Thunderstorms and hailstones the size of baseballs struck states throughout the Midwest and Great Plains, leaving a path of destruction across America's heartland.
The storms are expected to continue through Wednesday as they move east toward Ohio, Kentucky and Tennessee, according to Weather.com.
As demonstrated in harrowing videos posted online, the severe storms caused extensive damage to buildings and vehicles. Homes were flooded and many had to seek emergency shelter, according to CBS News. Police used boats to rescue motorists trapped in vehicles, the AP reported.
In the above video, posted by Jered Klug, hail rains down across Norfolk, Nebraska, on Wednesday. While capturing the footage from inside a garage, one person — understandably shocked by the storm's fury — whispers, "Ho-ly cow." At another point, somebody utters a four-letter word or two.

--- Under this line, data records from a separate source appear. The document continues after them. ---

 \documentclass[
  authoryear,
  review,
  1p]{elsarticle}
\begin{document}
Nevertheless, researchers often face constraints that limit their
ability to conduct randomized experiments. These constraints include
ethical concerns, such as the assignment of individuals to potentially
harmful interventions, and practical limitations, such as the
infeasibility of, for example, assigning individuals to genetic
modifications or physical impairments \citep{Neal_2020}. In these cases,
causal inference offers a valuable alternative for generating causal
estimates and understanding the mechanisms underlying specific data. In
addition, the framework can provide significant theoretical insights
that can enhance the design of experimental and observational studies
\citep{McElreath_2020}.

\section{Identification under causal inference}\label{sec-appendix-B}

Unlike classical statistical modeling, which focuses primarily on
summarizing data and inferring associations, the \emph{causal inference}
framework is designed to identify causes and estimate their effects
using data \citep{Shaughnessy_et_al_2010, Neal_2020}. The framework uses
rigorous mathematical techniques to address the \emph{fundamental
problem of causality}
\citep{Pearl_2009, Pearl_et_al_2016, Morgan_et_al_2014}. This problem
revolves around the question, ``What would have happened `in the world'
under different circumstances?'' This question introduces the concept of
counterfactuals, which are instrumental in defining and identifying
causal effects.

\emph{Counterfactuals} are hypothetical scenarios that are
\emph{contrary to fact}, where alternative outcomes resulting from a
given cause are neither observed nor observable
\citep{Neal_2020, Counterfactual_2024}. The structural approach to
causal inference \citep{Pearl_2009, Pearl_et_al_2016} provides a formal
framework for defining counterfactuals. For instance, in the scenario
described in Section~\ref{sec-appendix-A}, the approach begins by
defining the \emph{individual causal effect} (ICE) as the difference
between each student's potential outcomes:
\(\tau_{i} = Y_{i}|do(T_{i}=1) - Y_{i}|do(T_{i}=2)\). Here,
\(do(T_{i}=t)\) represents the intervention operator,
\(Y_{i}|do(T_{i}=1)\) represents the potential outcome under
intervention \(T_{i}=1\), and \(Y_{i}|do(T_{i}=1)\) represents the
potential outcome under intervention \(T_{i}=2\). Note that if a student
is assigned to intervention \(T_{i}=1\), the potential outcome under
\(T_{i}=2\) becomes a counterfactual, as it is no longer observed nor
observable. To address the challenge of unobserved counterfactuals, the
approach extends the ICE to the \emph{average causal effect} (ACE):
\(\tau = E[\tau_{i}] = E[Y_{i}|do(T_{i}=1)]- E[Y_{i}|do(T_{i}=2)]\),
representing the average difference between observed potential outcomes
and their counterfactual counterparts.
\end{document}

In Council Bluffs, Iowa, a similar scene was playing out. The video, credited to Matt Thompson, offers viewers an alarming look at the intensity of the storms. The wind and rain are so strong that it becomes difficult to see homes and vehicles across the street.

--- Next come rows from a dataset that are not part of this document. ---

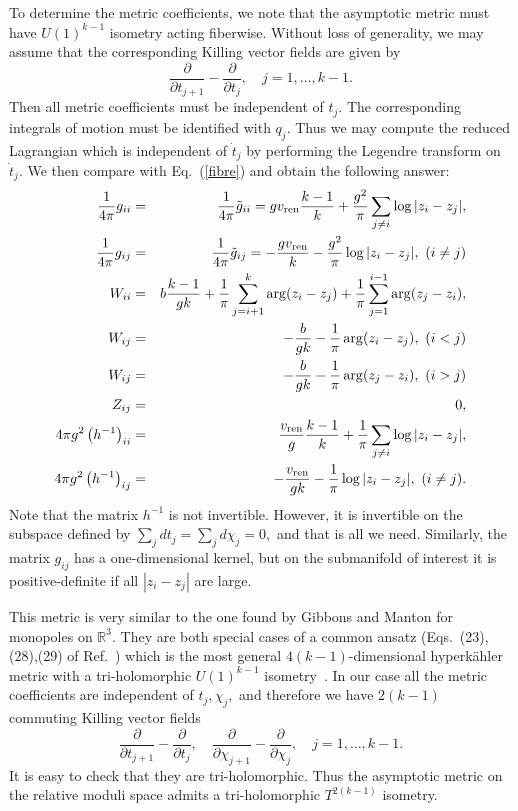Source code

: \documentclass[a4paper,12pt, amsfonts, amssymb]{article}
\newcommand{\RR}{{\mathbb R}}
\newcommand{\nn}{\nonumber}
\newcommand{\vr}{v_{{\rm ren}}}
\begin{document}
To determine the metric coefficients, we note that the asymptotic
metric must have $U(1)^{k-1}$ isometry acting fiberwise.
Without loss of generality, we may assume that the corresponding Killing
vector fields are given by
$$
\frac{\partial}{\partial t_{j+1}}-\frac{\partial}{\partial t_j},
\quad j=1,\ldots,k-1.
$$
Then all metric coefficients must be independent of $t_j.$ The corresponding
integrals of motion must be identified with $q_j.$ Thus we may
compute the reduced Lagrangian which is independent of $\dot{t}_j$
by performing the Legendre transform on $\dot{t}_j.$
We then compare with Eq.~(\ref{fibre}) and obtain the following
answer:
\begin{eqnarray}
\frac{1}{4\pi} g_{ii}&=&\frac{1}{4\pi}\tilde{g}_{ii}=g\vr\frac{k-1}{k}+\frac{g^2}{\pi}
\sum_{j\neq i}\log|z_i-z_j|,\nn\\
\frac{1}{4\pi}g_{ij}&=&\frac{1}{4\pi}\tilde{g}_{ij}=-\frac{g\vr}{k}-
\frac{g^2}{\pi}\log|z_i-z_j|,\ (i\neq j)\nn\\
W_{ii}&=&b\frac{k-1}{gk}+\frac{1}{\pi}
\sum_{j=i+1}^k\arg(z_i-z_j)+\frac{1}{\pi}\sum_{j=1}^{i-1}\arg(z_j-z_i),\nn\\
W_{ij}&=&-\frac{b}{gk}-\frac{1}{\pi}\arg(z_i-z_j),\ (i<j)\nn\\
W_{ij}&=&-\frac{b}{gk}-\frac{1}{\pi}\arg(z_j-z_i),\ (i>j)\nn\\
Z_{ij}&=&0,\nn\\
4\pi g^2 \left(h^{-1}\right)_{ii}&=&
\frac{\vr}{g}\frac{k-1}{k}+\frac{1}{\pi}
\sum_{j\neq i}\log|z_i-z_j|,\nn\\
4\pi g^2 \left(h^{-1}\right)_{ij}&=&
-\frac{\vr}{gk}-\frac{1}{\pi}\log|z_i-z_j|,\ (i\neq j).\nn
\end{eqnarray}
Note that the matrix $h^{-1}$ is not invertible. However, it is
invertible on the subspace defined by $\sum_j dt_j=\sum_j d\chi_j=0,$
and that is all we need. Similarly, the matrix $g_{ij}$ has a
one-dimensional kernel, but on the submanifold of interest it is
positive-definite if all $|z_i-z_j|$ are large.

This metric is very similar to the one found by Gibbons and
Manton for monopoles on $\RR^3$. They are both special cases of a common
ansatz (Eqs.~(23),(28),(29) of Ref.~\cite{GM}) which is the most general
$4(k-1)$-dimensional hyperk\"ahler metric with a tri-holomorphic $U(1)^{k-1}$
isometry~\cite{HKLR,PP}.
In our case all the metric coefficients are independent of $t_j,\chi_j,$ and therefore we have $2(k-1)$  commuting Killing vector fields
\begin{equation}\label{killing}
\frac{\partial}{\partial t_{j+1}}-\frac{\partial}{\partial t_j},\quad
\frac{\partial}{\partial\chi_{j+1}}-\frac{\partial}{\partial\chi_j},
\quad j=1,\ldots,k-1.
\end{equation}
It is easy to check that they are tri-holomorphic. Thus the asymptotic
metric on the relative moduli space admits a tri-holomorphic
$T^{2(k-1)}$ isometry.
\end{document}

While there is no final word on the number of injuries resulting from the storms, KETV reported that 12 people suffered hail-related injuries while in a Walmart parking lot.
In Omaha, Nebraska, the hail shattered the back windshield of this police cruiser. The photo was posted to Twitter by a member of the Omaha Police Department.
A damaged OPD cruiser. At least it's a spare car pic.twitter.com/74eOSsKm7s— Sgt.J Menning (@OPDsgtmenning) June 3, 2014
Tuesday's hail pounded over 4,000 vehicles at a series of car dealerships in Omaha. Paul Cech, the chain's chief financial officer, told CNN, "The damage is substantial. We'll get people all over the country calling us trying to get discount prices."
Twitter user @2Jarnagin snapped this stunning image of a supercell cloud forming over Holcomb, Kansas.
Threats of tornadoes will continue to be monitored on Wednesday. Additionally, a derecho — "a long-lived squall line with widespread damaging winds covering a path of several hundred mile" — is possible in parts of Ohio and the Tennessee Valley, according to Weather.com.